I have a Container where I need to show a barcode and I'd love to have the barcode to be as wide as possible on the screen. For now I set the font size at a reasonable size that suits all devices, but it's only temporary of course. How can I solve this? This is the code I am using for building the Widget.
@override Widget build(BuildContext context) { return Scaffold( appBar: AppBar( title: Text(_title), ), body: Container( padding: const EdgeInsets.all(12.0), child: Column( children: <Widget>[ SizedBox( width: double.infinity, child: Text(_barcode, style: TextStyle(fontFamily: 'Code128', fontSize: 90.0)) ), Text(_barcode, style: TextStyle(fontSize: 40.0)) ] ), ) ); }
You can change the font size of text in a Text Widget using style property. Create a TextStyle object with fontSize and specify this object as style for Text Widget.

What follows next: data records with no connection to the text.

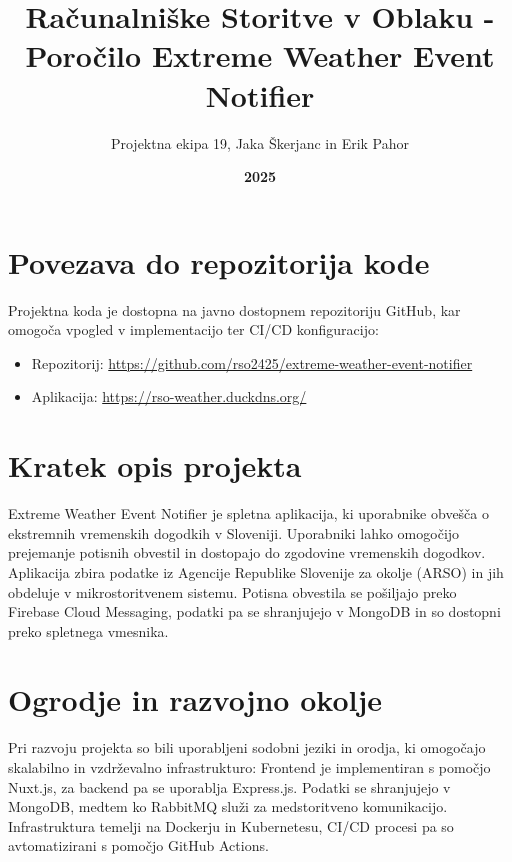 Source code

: \documentclass[a4paper,11pt]{article}
\title{\textbf{Računalniške Storitve v Oblaku - Poročilo} \newline Extreme Weather Event Notifier}
\author{Projektna ekipa 19, Jaka Škerjanc in Erik Pahor}
\date{\textbf{2025}}
\begin{document}
\maketitle

\newpage

\section*{Povezava do repozitorija kode}
Projektna koda je dostopna na javno dostopnem repozitoriju GitHub, kar omogo\v{c}a vpogled v implementacijo ter CI/CD konfiguracijo:
\begin{itemize}
	\item Repozitorij: \url{https://github.com/rso2425/extreme-weather-event-notifier}
	\item Aplikacija: \url{https://rso-weather.duckdns.org/}
\end{itemize}

\section*{Kratek opis projekta}
Extreme Weather Event Notifier je spletna aplikacija, ki uporabnike obve\v{s}\v{c}a o ekstremnih vremenskih dogodkih v Sloveniji. Uporabniki lahko omogo\v{c}ijo prejemanje potisnih obvestil in dostopajo do zgodovine vremenskih dogodkov. Aplikacija zbira podatke iz Agencije Republike Slovenije za okolje (ARSO) in jih obdeluje v mikrostoritvenem sistemu. Potisna obvestila se po\v{s}iljajo preko Firebase Cloud Messaging, podatki pa se shranjujejo v MongoDB in so dostopni preko spletnega vmesnika.

\section*{Ogrodje in razvojno okolje}
Pri razvoju projekta so bili uporabljeni sodobni jeziki in orodja, ki omogo\v{c}ajo skalabilno in vzdr\v{z}evalno infrastrukturo:
Frontend je implementiran s pomo\v{c}jo Nuxt.js, za backend pa se uporablja Express.js. Podatki se shranjujejo v MongoDB, medtem ko RabbitMQ slu\v{z}i za medstoritveno komunikacijo. Infrastruktura temelji na Dockerju in Kubernetesu, CI/CD procesi pa so avtomatizirani s pomo\v{c}jo GitHub Actions.
\newpage
\end{document}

I believe what you're looking for is FittedBox
.
BoxFit applies whichever 'fit' you want to stretch/scale the child to fit in the box. It doesn't perform a pure 'stretch' on the text but rather the space it should take up. You shouldn't specify the text's size at the same time.
That looks like this:
import 'package:flutter/material.dart'; void main() => runApp(MyApp()); class MyApp extends StatefulWidget { @override MyAppState createState() { return new MyAppState(); } } class MyAppState extends State<MyApp> { @override Widget build(BuildContext context) { return MaterialApp( home: Scaffold( body: SafeArea( child: Center( child: Container( color: Colors.blue, width: 300.0, height: 200.0, child: FittedBox( fit: BoxFit.contain, child: Text("Whee"), ), ), ), ), ), ); } }
If you're wanting to actually 'stretch' the text (i.e. make the actual characters wider or taller) you'll have to do something a bit more custom.
If that's the case, look at CustomPaint, CustomPainter, TextPainter, and the Canvas translate & scale options. Basically, you would need to create a class extending CustomPainter in which you created a TextPainter, laid it out at a particular size, painted it onto the canvas, and then scaled it to fit the actual size of the CustomPainter (or do you scale the canvas first - I forget...). Then you'd pass an instance of that class to CustomPaint.